Exercise instructions>
Scan the records for "elevate" and copy each line that contains it.
[Opening Exercise input section]
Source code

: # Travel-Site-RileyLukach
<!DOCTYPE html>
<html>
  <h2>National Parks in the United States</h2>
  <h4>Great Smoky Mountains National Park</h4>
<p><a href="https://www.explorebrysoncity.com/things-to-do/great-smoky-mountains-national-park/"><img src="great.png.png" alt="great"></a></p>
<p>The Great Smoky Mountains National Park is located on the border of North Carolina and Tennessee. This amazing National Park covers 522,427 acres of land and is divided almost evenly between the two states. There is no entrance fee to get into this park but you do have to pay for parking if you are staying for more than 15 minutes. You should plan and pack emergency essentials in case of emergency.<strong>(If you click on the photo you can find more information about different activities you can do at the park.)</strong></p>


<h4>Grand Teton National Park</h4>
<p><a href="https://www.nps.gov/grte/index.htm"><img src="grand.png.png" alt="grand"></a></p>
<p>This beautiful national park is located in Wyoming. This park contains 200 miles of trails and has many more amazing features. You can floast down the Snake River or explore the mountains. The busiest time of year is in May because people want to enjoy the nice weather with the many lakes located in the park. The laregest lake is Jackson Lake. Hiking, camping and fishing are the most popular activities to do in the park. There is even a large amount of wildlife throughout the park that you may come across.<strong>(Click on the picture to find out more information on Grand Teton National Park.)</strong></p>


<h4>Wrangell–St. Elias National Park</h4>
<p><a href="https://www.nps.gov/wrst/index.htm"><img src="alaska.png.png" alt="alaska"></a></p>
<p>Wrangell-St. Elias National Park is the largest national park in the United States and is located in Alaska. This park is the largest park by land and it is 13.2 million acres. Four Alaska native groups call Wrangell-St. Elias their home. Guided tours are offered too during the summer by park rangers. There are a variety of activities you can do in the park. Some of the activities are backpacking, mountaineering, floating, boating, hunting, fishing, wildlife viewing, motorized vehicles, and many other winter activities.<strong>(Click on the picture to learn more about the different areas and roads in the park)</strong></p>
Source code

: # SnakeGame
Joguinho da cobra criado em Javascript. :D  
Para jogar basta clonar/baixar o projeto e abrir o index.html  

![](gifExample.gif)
[Closing Exercise input section]
[Opening Exercise input section]
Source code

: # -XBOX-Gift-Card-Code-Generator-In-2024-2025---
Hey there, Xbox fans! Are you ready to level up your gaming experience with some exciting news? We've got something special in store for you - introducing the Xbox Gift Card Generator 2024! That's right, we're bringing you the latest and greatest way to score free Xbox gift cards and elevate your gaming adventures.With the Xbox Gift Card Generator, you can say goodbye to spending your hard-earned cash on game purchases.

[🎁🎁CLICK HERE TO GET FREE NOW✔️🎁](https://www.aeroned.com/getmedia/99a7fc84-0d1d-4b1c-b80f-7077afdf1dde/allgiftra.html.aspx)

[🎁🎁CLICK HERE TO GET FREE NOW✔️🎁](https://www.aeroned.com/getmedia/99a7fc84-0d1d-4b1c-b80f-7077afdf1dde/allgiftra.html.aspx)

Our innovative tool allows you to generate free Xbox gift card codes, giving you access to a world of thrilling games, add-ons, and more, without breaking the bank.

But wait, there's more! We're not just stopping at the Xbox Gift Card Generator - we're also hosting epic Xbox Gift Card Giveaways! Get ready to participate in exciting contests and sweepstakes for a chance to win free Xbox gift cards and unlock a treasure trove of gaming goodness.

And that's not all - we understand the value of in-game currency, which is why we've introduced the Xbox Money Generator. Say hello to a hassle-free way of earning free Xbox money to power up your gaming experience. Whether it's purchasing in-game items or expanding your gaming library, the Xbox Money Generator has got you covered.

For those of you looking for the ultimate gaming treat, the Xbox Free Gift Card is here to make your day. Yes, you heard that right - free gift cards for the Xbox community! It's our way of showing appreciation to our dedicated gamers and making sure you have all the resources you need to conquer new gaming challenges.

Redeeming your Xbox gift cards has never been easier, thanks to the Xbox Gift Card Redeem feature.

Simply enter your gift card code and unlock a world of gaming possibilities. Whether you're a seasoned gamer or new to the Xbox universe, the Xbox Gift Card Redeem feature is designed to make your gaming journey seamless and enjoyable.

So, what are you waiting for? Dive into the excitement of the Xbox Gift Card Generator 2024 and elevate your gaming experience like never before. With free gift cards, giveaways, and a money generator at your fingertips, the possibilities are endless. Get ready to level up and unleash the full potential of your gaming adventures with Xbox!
[Closing Exercise input section]
[Opening Exercise input section]
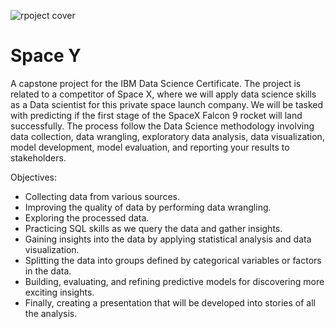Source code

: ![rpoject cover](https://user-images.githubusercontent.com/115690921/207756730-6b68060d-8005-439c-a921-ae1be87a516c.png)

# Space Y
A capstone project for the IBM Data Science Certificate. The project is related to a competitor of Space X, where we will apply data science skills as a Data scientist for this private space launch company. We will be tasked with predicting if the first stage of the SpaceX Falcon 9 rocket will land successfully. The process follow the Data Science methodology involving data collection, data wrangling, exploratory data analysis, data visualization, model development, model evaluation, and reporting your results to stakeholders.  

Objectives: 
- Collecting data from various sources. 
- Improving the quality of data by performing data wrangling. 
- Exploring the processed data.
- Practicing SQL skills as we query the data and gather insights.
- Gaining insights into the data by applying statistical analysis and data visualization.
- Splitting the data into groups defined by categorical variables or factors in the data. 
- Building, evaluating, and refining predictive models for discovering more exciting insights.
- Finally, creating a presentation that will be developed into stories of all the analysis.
[Closing Exercise input section]
Response to this task>
Hey there, Xbox fans! Are you ready to level up your gaming experience with some exciting news? We've got something special in store for you - introducing the Xbox Gift Card Generator 2024! That's right, we're bringing you the latest and greatest way to score free Xbox gift cards and elevate your gaming adventures.With the Xbox Gift Card Generator, you can say goodbye to spending your hard-earned cash on game purchases.
So, what are you waiting for? Dive into the excitement of the Xbox Gift Card Generator 2024 and elevate your gaming experience like never before. With free gift cards, giveaways, and a money generator at your fingertips, the possibilities are endless. Get ready to level up and unleash the full potential of your gaming adventures with Xbox!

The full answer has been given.